A post about things I'm excited about at the moment. Includes jQuery, a fab javascript library for simplifying common techniques, dBug for visualising variables in PHP, an online HTML image map creator, a javascript timeline visualiser and someone's running Icar in play by post!
jQuery
I think Javascript is a dog. An evil programming language that has growth up from the vile filth of the early days of the internet. It's not very standard, it's ugly, it's powerful in all the wrong ways, is bereft of good tools (although that is improving) and an ugly boil on the face of web development. There is hope. A glimmer of sunshine that is jQuery.
jQuery simplifies a lot of the things you have to do regularly in javascript. It turns accessing the document object model (the tags on your page) into a dream. You can retrofit javascript into existing pages without having to put any ugly 'onclick' handlers into the middle of the html.

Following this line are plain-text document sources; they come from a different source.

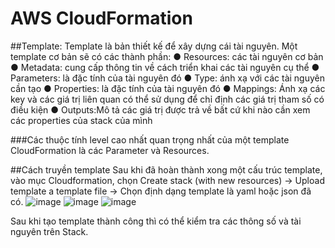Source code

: # AWS CloudFormation
##Template:
Template là bản thiết kế để xây dựng cái tài nguyên. Một template cơ bản sẽ có các thành phần:
●	Resources: các tài nguyên cơ bản
●	Metadata: cung cấp thông tin về cách triển khai các tài nguyên cụ thể
●	Parameters: là đặc tính của tài nguyên đó
●	Type: ánh xạ với các tài nguyên cần tạo
●	Properties: là đặc tính của tài nguyên đó
●	Mappings: Ánh xạ các key và các giá trị liên quan có thể sử dụng để chỉ định các giá trị tham số có điều kiện
●	Outputs:Mô tả các giá trị được trả về bất cứ khi nào cần xem các properties của stack của mình

###Các thuộc tính level cao nhất quan trọng nhất của một template CloudFormation là các Parameter và Resources. 

##Cách truyền template
Sau khi đã hoàn thành xong một cấu trúc template, vào mục Cloudformation, chọn Create stack (with new resources) -> Upload template a template file -> Chọn định dạng template là yaml hoặc json đã có.
![image](https://user-images.githubusercontent.com/74722049/147558979-9b7b6879-3d74-4b3f-8452-6a324b25760c.png)
![image](https://user-images.githubusercontent.com/74722049/147558993-4ced3df0-9523-4cb2-a604-c610b9fc8bdd.png)
![image](https://user-images.githubusercontent.com/74722049/147559004-cf4ce388-ce25-454f-b8c6-940d34bb6417.png)

Sau khi tạo template thành công thì có thể kiểm tra các thông số và tài nguyên trên Stack.  

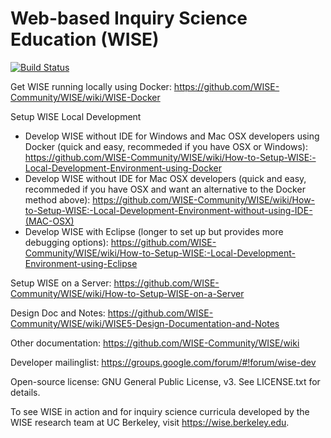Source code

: Web-based Inquiry Science Education (WISE) 
====
[![Build Status](https://travis-ci.org/WISE-Community/WISE.svg?branch=master)](https://travis-ci.org/WISE-Community/WISE)

Get WISE running locally using Docker: https://github.com/WISE-Community/WISE/wiki/WISE-Docker

Setup WISE Local Development
* Develop WISE without IDE for Windows and Mac OSX developers using Docker (quick and easy, recommeded if you have OSX or Windows): https://github.com/WISE-Community/WISE/wiki/How-to-Setup-WISE:-Local-Development-Environment-using-Docker
* Develop WISE without IDE for Mac OSX developers (quick and easy, recommeded if you have OSX and want an alternative to the Docker method above): https://github.com/WISE-Community/WISE/wiki/How-to-Setup-WISE:-Local-Development-Environment-without-using-IDE-(MAC-OSX)
* Develop WISE with Eclipse (longer to set up but provides more debugging options): https://github.com/WISE-Community/WISE/wiki/How-to-Setup-WISE:-Local-Development-Environment-using-Eclipse
 
Setup WISE on a Server: https://github.com/WISE-Community/WISE/wiki/How-to-Setup-WISE-on-a-Server

Design Doc and Notes: https://github.com/WISE-Community/WISE/wiki/WISE5-Design-Documentation-and-Notes

Other documentation: https://github.com/WISE-Community/WISE/wiki

Developer mailinglist: https://groups.google.com/forum/#!forum/wise-dev

Open-source license: GNU General Public License, v3.  See LICENSE.txt for details.

To see WISE in action and for inquiry science curricula developed by the WISE research team at UC Berkeley, visit https://wise.berkeley.edu.

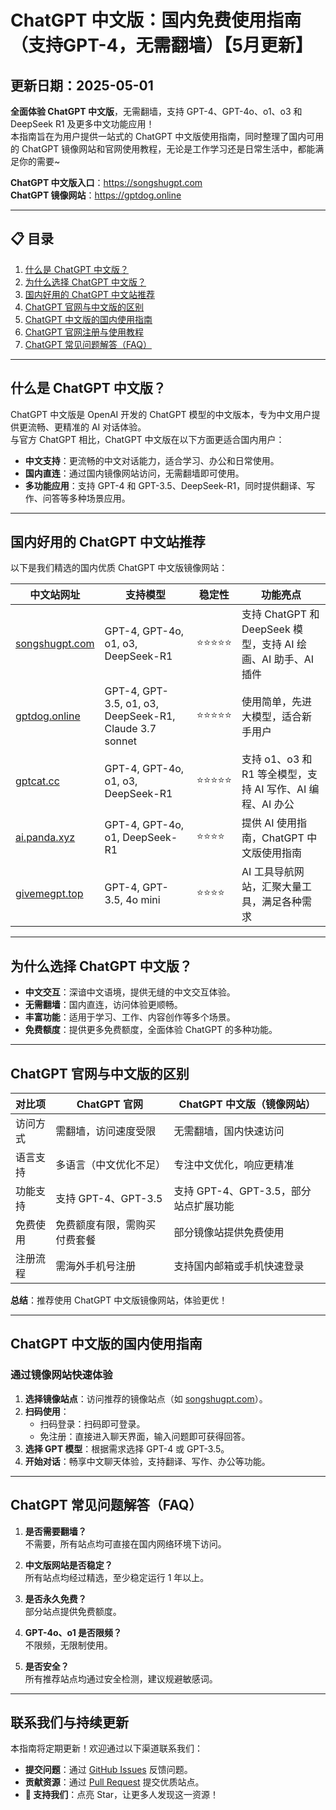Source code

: # ChatGPT 中文版：国内免费使用指南（支持GPT-4，无需翻墙）【5月更新】

## 更新日期：2025-05-01

**全面体验 ChatGPT 中文版**，无需翻墙，支持 GPT-4、GPT-4o、o1、o3 和 DeepSeek R1 及更多中文功能应用！  
本指南旨在为用户提供一站式的 ChatGPT 中文版使用指南，同时整理了国内可用的 ChatGPT 镜像网站和官网使用教程，无论是工作学习还是日常生活中，都能满足你的需要~

**ChatGPT 中文版入口**：<https://songshugpt.com>  
**ChatGPT 镜像网站**：<https://gptdog.online>

---

## 📋 目录
1. [什么是 ChatGPT 中文版？](#什么是-chatgpt-中文版)
2. [为什么选择 ChatGPT 中文版？](#为什么选择-chatgpt-中文版)
3. [国内好用的 ChatGPT 中文站推荐](#国内好用的-chatgpt-中文站推荐)
4. [ChatGPT 官网与中文版的区别](#chatgpt-官网与中文版的区别)
5. [ChatGPT 中文版的国内使用指南](#chatgpt-中文版的国内使用指南)
6. [ChatGPT 官网注册与使用教程](#chatgpt-官网注册与使用教程)
7. [ChatGPT 常见问题解答（FAQ）](#chatgpt-常见问题解答faq)

---

## 什么是 ChatGPT 中文版？
ChatGPT 中文版是 OpenAI 开发的 ChatGPT 模型的中文版本，专为中文用户提供更流畅、更精准的 AI 对话体验。  
与官方 ChatGPT 相比，ChatGPT 中文版在以下方面更适合国内用户：
- **中文支持**：更流畅的中文对话能力，适合学习、办公和日常使用。
- **国内直连**：通过国内镜像网站访问，无需翻墙即可使用。
- **多功能应用**：支持 GPT-4 和 GPT-3.5、DeepSeek-R1，同时提供翻译、写作、问答等多种场景应用。

---

## 国内好用的 ChatGPT 中文站推荐
以下是我们精选的国内优质 ChatGPT 中文版镜像网站：

| 中文站网址             | 支持模型                                      | 稳定性   | 功能亮点                                                                 |
|------------------------|---------------------------------------------|----------|--------------------------------------------------------------------------|
| [songshugpt.com](songshugpt.com)       | GPT-4, GPT-4o, o1, o3, DeepSeek-R1         | ⭐⭐⭐⭐⭐ | 支持 ChatGPT 和 DeepSeek 模型，支持 AI 绘画、AI 助手、AI 插件              |
| [gptdog.online](gptdog.online)       | GPT-4, GPT-3.5, o1, o3, DeepSeek-R1, Claude 3.7 sonnet | ⭐⭐⭐⭐⭐ | 使用简单，先进大模型，适合新手用户                                        |
| [gptcat.cc](gptcat.cc)          | GPT-4, GPT-4o, o1, o3, DeepSeek-R1         | ⭐⭐⭐⭐⭐ | 支持 o1、o3 和 R1 等全模型，支持 AI 写作、AI 编程、AI 办公                |
| [ai.panda.xyz](ai.panda.xyz)            | GPT-4, GPT-4o, o1, DeepSeek-R1             | ⭐⭐⭐⭐   | 提供 AI 使用指南，ChatGPT 中文版使用指南                                  |
| [givemegpt.top](givemegpt.top)             | GPT-4, GPT-3.5, 4o mini                    | ⭐⭐⭐⭐   | AI 工具导航网站，汇聚大量工具，满足各种需求                               |

---

## 为什么选择 ChatGPT 中文版？
- **中文交互**：深谙中文语境，提供无缝的中文交互体验。
- **无需翻墙**：国内直连，访问体验更顺畅。
- **丰富功能**：适用于学习、工作、内容创作等多个场景。
- **免费额度**：提供更多免费额度，全面体验 ChatGPT 的多种功能。

---

## ChatGPT 官网与中文版的区别
| 对比项          | ChatGPT 官网                          | ChatGPT 中文版（镜像网站）                   |
|-----------------|---------------------------------------|---------------------------------------------|
| 访问方式        | 需翻墙，访问速度受限                  | 无需翻墙，国内快速访问                      |
| 语言支持        | 多语言（中文优化不足）                | 专注中文优化，响应更精准                    |
| 功能支持        | 支持 GPT-4、GPT-3.5                   | 支持 GPT-4、GPT-3.5，部分站点扩展功能        |
| 免费使用        | 免费额度有限，需购买付费套餐          | 部分镜像站提供免费使用                      |
| 注册流程        | 需海外手机号注册                      | 支持国内邮箱或手机快速登录                  |

**总结**：推荐使用 ChatGPT 中文版镜像网站，体验更优！

---

## ChatGPT 中文版的国内使用指南
### 通过镜像网站快速体验
1. **选择镜像站点**：访问推荐的镜像站点（如 [songshugpt.com](songshugpt.com)）。
2. **扫码使用**：  
   - 扫码登录：扫码即可登录。  
   - 免注册：直接进入聊天界面，输入问题即可获得回答。
3. **选择 GPT 模型**：根据需求选择 GPT-4 或 GPT-3.5。
4. **开始对话**：畅享中文聊天体验，支持翻译、写作、办公等功能。

---

## ChatGPT 常见问题解答（FAQ）
1. **是否需要翻墙？**  
   不需要，所有站点均可直接在国内网络环境下访问。

2. **中文版网站是否稳定？**  
   所有站点均经过精选，至少稳定运行 1 年以上。

3. **是否永久免费？**  
   部分站点提供免费额度。

4. **GPT-4o、o1 是否限频？**  
   不限频，无限制使用。

5. **是否安全？**  
   所有推荐站点均通过安全检测，建议规避敏感词。

---

## 联系我们与持续更新
本指南将定期更新！欢迎通过以下渠道联系我们：
- **提交问题**：通过 [GitHub Issues](链接) 反馈问题。
- **贡献资源**：通过 [Pull Request](链接) 提交优质站点。
- **🌟 支持我们**：点亮 Star，让更多人发现这一资源！
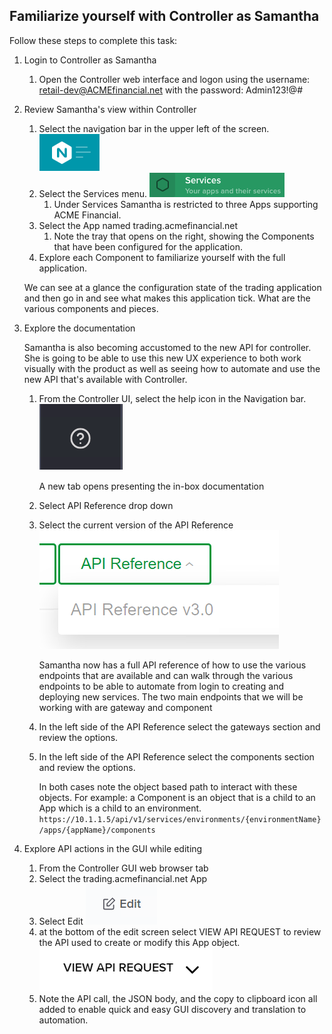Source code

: ## Familiarize yourself with Controller as Samantha

Follow these steps to complete this task:

1. Login to Controller as Samantha
   1. Open the Controller web interface and logon using the username: retail-dev@ACMEfinancial.net with the password:  Admin123!@#
2. Review Samantha's view within Controller
   1. Select the navigation bar in the upper left of the screen. ![navigation root](_static/navigation_root.png)
   2. Select the Services menu. ![services](_static/navigation_services.png)
      1. Under Services Samantha is restricted to three Apps supporting ACME Financial.
   3. Select the App named trading.acmefinancial.net
      1. Note the tray that opens on the right, showing the Components that have been configured for the application.
   4. Explore each Component to familiarize yourself with the full application.

    We can see at a glance the configuration state of the trading application and then go in and see what makes this application tick. What are the various components and pieces.

3. Explore the documentation

    Samantha is also becoming accustomed to the new API for controller. She is going to be able to use this new UX experience to both work visually with the product as well as seeing how to automate and use the new API that's available with Controller.

    1. From the Controller UI, select the help icon in the Navigation bar.  ![help](_static/navigation_help.png)

        A new tab opens presenting the in-box documentation

    2. Select API Reference drop down
    3. Select the current version of the API Reference ![documentation_api](_static/documentation_api.png)

        Samantha now has a full API reference of how to use the various endpoints that are available and can walk through the various endpoints to be able to automate from login to creating and deploying new services.
        The two main endpoints that we will be working with are gateway and component

    4. In the left side of the API Reference select the gateways section and review the options.
    5. In the left side of the API Reference select the components section and review the options.

        In both cases note the object based path to interact with these objects.  For example: a Component is an object that is a child to an App which is a child to an environment.
        `https://10.1.1.5/api/v1/services/environments/{environmentName}/apps/{appName}/components`

4. Explore API actions in the GUI while editing

    1. From the Controller GUI web browser tab
    2. Select the trading.acmefinancial.net App
    3. Select Edit ![edit](_static/edit.png)
    4. at the bottom of the edit screen select VIEW API REQUEST to review the API used to create or modify this App object.  ![view_api_request](_static/view_api_request.png)
    5. Note the API call, the JSON body, and the copy to clipboard icon all added to enable quick and easy GUI discovery and translation to automation.
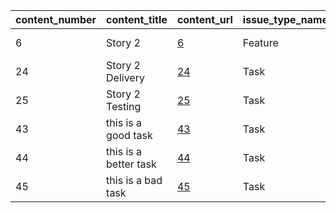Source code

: | content_number | content_title | content_url | issue_type_name | author | assignees | team | project_item_type | parent_title | parent_issue_type_name | parent_url | violation_explanation |
|---|---|---|---|---|---|---|---|---|---|---|---|
| 6 | Story 2 | [6](https://github.com/Regnaer-Org/TestingWorkflowsOrg/issues/6) | Feature | regnaer | null | Team B | ISSUE | Feature 1 | Feature | [Feature 1](https://github.com/Regnaer-Org/TestingWorkflowsOrg/issues/2) | issue has an improper parent |
| 24 | Story 2 Delivery | [24](https://github.com/Regnaer-Org/TestingWorkflowsOrg/issues/24) | Task | regnaer | null | Team C | ISSUE | Story 2 | Feature | [Story 2](https://github.com/Regnaer-Org/TestingWorkflowsOrg/issues/6) | issue has an improper parent |
| 25 | Story 2 Testing | [25](https://github.com/Regnaer-Org/TestingWorkflowsOrg/issues/25) | Task | regnaer | null | Team C | ISSUE | Story 2 | Feature | [Story 2](https://github.com/Regnaer-Org/TestingWorkflowsOrg/issues/6) | issue has an improper parent |
| 43 | this is a good task | [43](https://github.com/Regnaer-Org/TestingWorkflowsOrg/issues/43) | Task | regnaer | null | null | ISSUE | Story 2 | Feature | [Story 2](https://github.com/Regnaer-Org/TestingWorkflowsOrg/issues/6) | issue has an improper parent |
| 44 | this is a better task | [44](https://github.com/Regnaer-Org/TestingWorkflowsOrg/issues/44) | Task | regnaer | null | Team B | ISSUE | Story 2 | Feature | [Story 2](https://github.com/Regnaer-Org/TestingWorkflowsOrg/issues/6) | issue has an improper parent |
| 45 | this is a bad task | [45](https://github.com/Regnaer-Org/TestingWorkflowsOrg/issues/45) | Task | regnaer | null | null | ISSUE | null | null | null | Task is missing a parent issue |
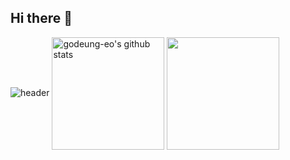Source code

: ## Hi there 👋

![header](https://capsule-render.vercel.app/api?type=waving&color=gradient&height=250&section=header&text=godeung-eo'sCode&fontSize=30)
<a href="https://github.com/9bfish8"><img align="center" style="height:180px" src="https://github-readme-stats.vercel.app/api?username=9bfish8&show_icons=true&include_all_commits=true&theme=nord&hide_border=true" alt="godeung-eo's github stats" /></a>
<a href="https://github.com/9bfish8"><img align="center" style="height:180px" src="https://github-readme-stats.vercel.app/api/top-langs/?username=9bfish8&layout=compact&theme=nord&hide_border=true" /></a> 


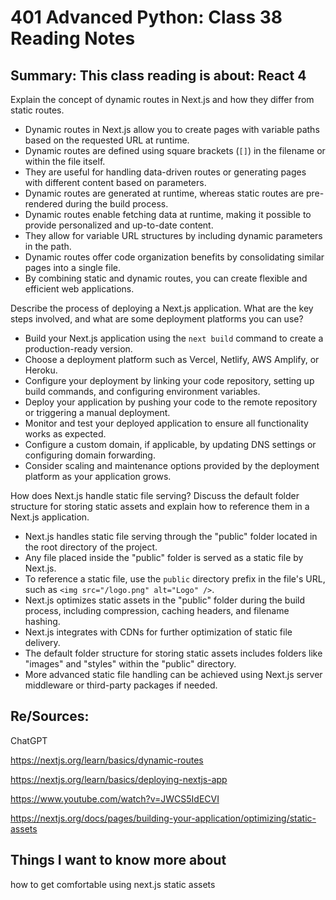 # 401 Advanced Python: Class 38 Reading Notes

## Summary: This class reading is about: React 4

Explain the concept of dynamic routes in Next.js and how they differ from static routes.

- Dynamic routes in Next.js allow you to create pages with variable paths based on the requested URL at runtime.
- Dynamic routes are defined using square brackets (`[]`) in the filename or within the file itself.
- They are useful for handling data-driven routes or generating pages with different content based on parameters.
- Dynamic routes are generated at runtime, whereas static routes are pre-rendered during the build process.
- Dynamic routes enable fetching data at runtime, making it possible to provide personalized and up-to-date content.
- They allow for variable URL structures by including dynamic parameters in the path.
- Dynamic routes offer code organization benefits by consolidating similar pages into a single file.
- By combining static and dynamic routes, you can create flexible and efficient web applications.

Describe the process of deploying a Next.js application. What are the key steps involved, and what are some deployment platforms you can use?

- Build your Next.js application using the `next build` command to create a production-ready version.
- Choose a deployment platform such as Vercel, Netlify, AWS Amplify, or Heroku.
- Configure your deployment by linking your code repository, setting up build commands, and configuring environment variables.
- Deploy your application by pushing your code to the remote repository or triggering a manual deployment.
- Monitor and test your deployed application to ensure all functionality works as expected.
- Configure a custom domain, if applicable, by updating DNS settings or configuring domain forwarding.
- Consider scaling and maintenance options provided by the deployment platform as your application grows.

How does Next.js handle static file serving? Discuss the default folder structure for storing static assets and explain how to reference them in a Next.js application.

- Next.js handles static file serving through the "public" folder located in the root directory of the project.
- Any file placed inside the "public" folder is served as a static file by Next.js.
- To reference a static file, use the `public` directory prefix in the file's URL, such as `<img src="/logo.png" alt="Logo" />`.
- Next.js optimizes static assets in the "public" folder during the build process, including compression, caching headers, and filename hashing.
- Next.js integrates with CDNs for further optimization of static file delivery.
- The default folder structure for storing static assets includes folders like "images" and "styles" within the "public" directory.
- More advanced static file handling can be achieved using Next.js server middleware or third-party packages if needed.

## Re/Sources:

ChatGPT

https://nextjs.org/learn/basics/dynamic-routes

https://nextjs.org/learn/basics/deploying-nextjs-app

https://www.youtube.com/watch?v=JWCS5IdECVI

https://nextjs.org/docs/pages/building-your-application/optimizing/static-assets


## Things I want to know more about

how to get comfortable using next.js static assets




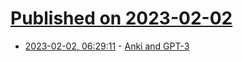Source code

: # [Published on 2023-02-02](index.md)

* [2023-02-02, 06:29:11](https://news.ycombinator.com/item?id=34622913) - [Anki and GPT-3](https://andrewjudson.com/spaced-repetition/2023/02/01/anki-chrome.html)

The best way to show you how lovely it is is through example. Here, we'll colour all off the borders of divs red.
before:var divs = document.getElementsByTagName("div");
for (var i=0; i
if (divs[i])
{
divs[i].style.border = "1px solid #f00";
}
}
with jQuery:$("div").css("border", "1px solid #f00");
That's it. The more complex the code, the more of a bastard it is to write in normal javascript but with jQeury it just gets easier. I love it and have used it extensively in the new Icar character sheet maker. Ajax looks simple too, although I've not touched that yet. No doubt I'll retrofit lots of lovely GUI-ness into chomisis after the Beta. There are loads of very cool library addons for it for making beautiful GUIs, handling tables and more.
What's more is that Google host the jQuery library. This is good because if loads of people link to the Google library then browsers can cache it from a single source and won't keep downloading it. Not to mention the bandwidth you save from your own server. Love it.
jQuery comes highly reccomended.
dBug for PHP
dBug is an equally exciting PHP library that helps you to debug PHP objects by giving you a nice visualisation of php variables. You just inclue the library, pass your variable into dbug and it prints out a friendly description of the variable. The true joy of this is that it works on strings, arrays, classes and database resources all with the same call. The examples on the website are a good indicator. This is going to save me HUGE amounts of time developing Chom in the future as I can see what is actually going on in a class. I also get to strip out loads of dodgy debug code too.
Online HTML image map creator
A really useful tool for anyone who has had to make their own damn image maps. I've used various methods before, but none are as easy as using this tool. Upload your image, click away and it gets on with building the image map code for you. Takes the bind out of coding.
Simile Timeline
Simile timeline is a free javascript/ajax tool for visualising timelines. I'm gagging to use this for Icar or the Chom Isis post game stats. I certainly log enough information in Chom Isis for a very detailed timeline of people screwing each other over. It's got lovely Ajax in it so it can smoothly load, rather than having to wait for ages and the javascript functionality allows you to drag left or right. Tooltips pop up to show you more information in an event and you get specify ages of things, to group stuff together. Very useful.
Someone's running an Icar Play by Post
Over on Myth Weavers, a predominantly D&D play by post board, a chap is going to be running an Icar game. Looks low powered type of game with players working out their own trooper character skeletons. I'm going to try and help best I can but I'm interested to see what problems they have so I can iron them out.
That's it for now, just a random blathering of stuff that's excited me. :)
Comments
The JQuery stuff looks very good... I find scripting on pages a complete whore, especially with DOM, so I'll be sure to give that a go!
Mate, you're coming from the same place as I am. I love the swiftness of jQuery. You have to get into the mindset of jQuerying but once you do, it's insanely powerful and leaves you with neat, manageable code.
the Hide stuff is something I've been playing with, as I'd like to change my site so that it just shows the images from Picasa/YouTube, and then hover-overs provide the text. Given that JQuery has that as a standard bit of kit looks like a winner!
The PHP dbug stuff looks really useful!
Thanks for sharing.
Thanks Rob
No probs gents and welcome to Tim Hastings, a charming fellow I spent two years living in the Reading DMZ with.